Either way, having a second
at home has been life changing. That I do know.
JB has been home with me the last few days. We sat down on the couch after putting Isaac to bed and flipped on American Idol
. JB was eating dinner and I was feeding Elijah. He told me that he felt like a day with both boys was equivalent to one of his busy rotation days. Just a day that you don't really have a chance to sit for a moment. Just the type of day that leaves you falling asleep sitting up at the end of it.
I do well throughout the day but at about 5:30-6:00pm, I start falling out, exhausted, and start having dreams about getting to crawl in my bed. When I do get into my bed right after I feed Elijah his last bottle of the night, usually around 9:30-10:00, I fall asleep in mere seconds.
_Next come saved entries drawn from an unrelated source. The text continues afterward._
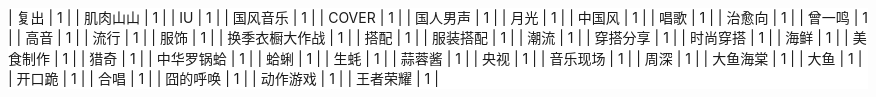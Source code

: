 | 复出 | 1 |
| 肌肉山山 | 1 |
| IU | 1 |
| 国风音乐 | 1 |
| COVER | 1 |
| 国人男声 | 1 |
| 月光 | 1 |
| 中国风 | 1 |
| 唱歌 | 1 |
| 治愈向 | 1 |
| 曾一鸣 | 1 |
| 高音 | 1 |
| 流行 | 1 |
| 服饰 | 1 |
| 换季衣橱大作战 | 1 |
| 搭配 | 1 |
| 服装搭配 | 1 |
| 潮流 | 1 |
| 穿搭分享 | 1 |
| 时尚穿搭 | 1 |
| 海鲜 | 1 |
| 美食制作 | 1 |
| 猎奇 | 1 |
| 中华罗锅蛤 | 1 |
| 蛤蜊 | 1 |
| 生蚝 | 1 |
| 蒜蓉酱 | 1 |
| 央视 | 1 |
| 音乐现场 | 1 |
| 周深 | 1 |
| 大鱼海棠 | 1 |
| 大鱼 | 1 |
| 开口跪 | 1 |
| 合唱 | 1 |
| 囧的呼唤 | 1 |
| 动作游戏 | 1 |
| 王者荣耀 | 1 |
No tossing and turning for this chick.
I told JB I feel that when he is working, he gets my "scraps" at the end of the day. By the time he comes home, I have hit that exhaustion point. I don't quite feel like talking or hanging out together. I just feel like going to sleep.
Between diapers and feedings and changing clothes and putting a babe up or down from a nap and washing bottles and doing laundry and picking up and playing with the boys and letting Scrubs in and out and going for a jog, my day is completely jam-packed. If I add an "outing", it is then stuffed.
The hardest job I have ever done? Honestly? No. Teaching and coaching in Franklin during sports seasons definitely rivaled this. They were 70-80 weeks away from home. When sports weren't in season, the job got immensely easier, but during season, I remember feeling that same sort of fatigue.
But this is still not easy. I don't feel good at it. And sometimes, it is hard.
I need to admit that.
I'm not sure exactly why I haven't said this on my blog before now. I've always allowed my blog to be a place that I express my heart exactly and honestly. I haven't hid
it. But I haven't really mentioned it either.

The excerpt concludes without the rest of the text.